Data for analysis:
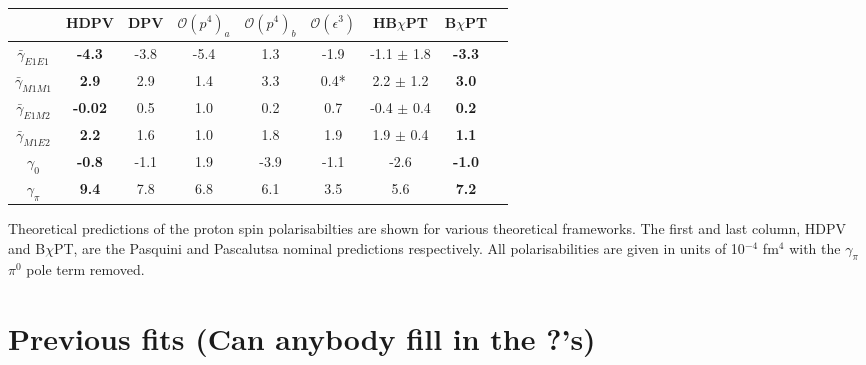 \documentclass[]{article}
\begin{document}
\begin{table}[h!]
	\centering %
	\begin{tabular}{|c|c|c|c|c|c|c|c|c|} %
		\hline %
		& \textbf{HDPV} & DPV &$\mathcal{O}(p^{4})_a$ & $\mathcal{O}(p^{4})_b$  & $\mathcal{O}(\epsilon^{3})$ & HB$\chi$PT & \textbf{B$\chi$PT} \\ [0.5ex] %
		\hline\hline %
		$\bar{\gamma}_{E1E1}$ & \textbf{-4.3}  & -3.8 & -5.4 & 1.3 & -1.9 & -1.1 $\pm$ 1.8 & \textbf{-3.3} \\ 
		$\bar{\gamma}_{M1M1}$ & \textbf{2.9}   & 2.9  & 1.4  & 3.3 & 0.4* & 2.2 $\pm$ 1.2 &\textbf{3.0} \\
		$\bar{\gamma}_{E1M2}$ & \textbf{-0.02} & 0.5  & 1.0  & 0.2 & 0.7 & -0.4 $\pm$ 0.4 & \textbf{0.2} \\
		$\bar{\gamma}_{M1E2}$ &\textbf{ 2.2 }  & 1.6  & 1.0  & 1.8 & 1.9 & 1.9 $\pm$ 0.4 & \textbf{1.1} \\
		\hline
		$\gamma_{0}$ 		  & \textbf{-0.8} &  -1.1 & 1.9  & -3.9 & -1.1  & -2.6 & \textbf{-1.0} \\
		$\gamma_{\pi}$ 		  &\textbf{9.4}  &   7.8 & 6.8  & 6.1  & 3.5  & 5.6 & \textbf{7.2} \\
		\hline %
	\end{tabular}
\end{table}

\noindent Theoretical predictions of the proton spin polarisabilties are shown for various theoretical frameworks. The first and last column, HDPV and B$\chi$PT, are the Pasquini and Pascalutsa nominal predictions respectively. All polarisabilities are given in units of 10$^{-4}$ fm$^{4}$ with the $\gamma_{\pi}$ $\pi^{0}$ pole term removed.

\section{Previous fits (Can anybody fill in the ?'s)}
\end{document}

What you need to do:
Would you please retype the material above exactly and leave out each picture?

Your solution:
 \documentclass[]{article}
\begin{document}
\begin{table}[h!]
	\centering %
	\begin{tabular}{|c|c|c|c|c|c|c|c|c|} %
		\hline %
		& \textbf{HDPV} & DPV &$\mathcal{O}(p^{4})_a$ & $\mathcal{O}(p^{4})_b$  & $\mathcal{O}(\epsilon^{3})$ & HB$\chi$PT & \textbf{B$\chi$PT} \\ [0.5ex] %
		\hline\hline %
		$\bar{\gamma}_{E1E1}$ & \textbf{-4.3}  & -3.8 & -5.4 & 1.3 & -1.9 & -1.1 $\pm$ 1.8 & \textbf{-3.3} \\ 
		$\bar{\gamma}_{M1M1}$ & \textbf{2.9}   & 2.9  & 1.4  & 3.3 & 0.4* & 2.2 $\pm$ 1.2 &\textbf{3.0} \\
		$\bar{\gamma}_{E1M2}$ & \textbf{-0.02} & 0.5  & 1.0  & 0.2 & 0.7 & -0.4 $\pm$ 0.4 & \textbf{0.2} \\
		$\bar{\gamma}_{M1E2}$ &\textbf{ 2.2 }  & 1.6  & 1.0  & 1.8 & 1.9 & 1.9 $\pm$ 0.4 & \textbf{1.1} \\
		\hline
		$\gamma_{0}$ 		  & \textbf{-0.8} &  -1.1 & 1.9  & -3.9 & -1.1  & -2.6 & \textbf{-1.0} \\
		$\gamma_{\pi}$ 		  &\textbf{9.4}  &   7.8 & 6.8  & 6.1  & 3.5  & 5.6 & \textbf{7.2} \\
		\hline %
	\end{tabular}
\end{table}

\noindent Theoretical predictions of the proton spin polarisabilties are shown for various theoretical frameworks. The first and last column, HDPV and B$\chi$PT, are the Pasquini and Pascalutsa nominal predictions respectively. All polarisabilities are given in units of 10$^{-4}$ fm$^{4}$ with the $\gamma_{\pi}$ $\pi^{0}$ pole term removed.

\section{Previous fits (Can anybody fill in the ?'s)}
\end{document}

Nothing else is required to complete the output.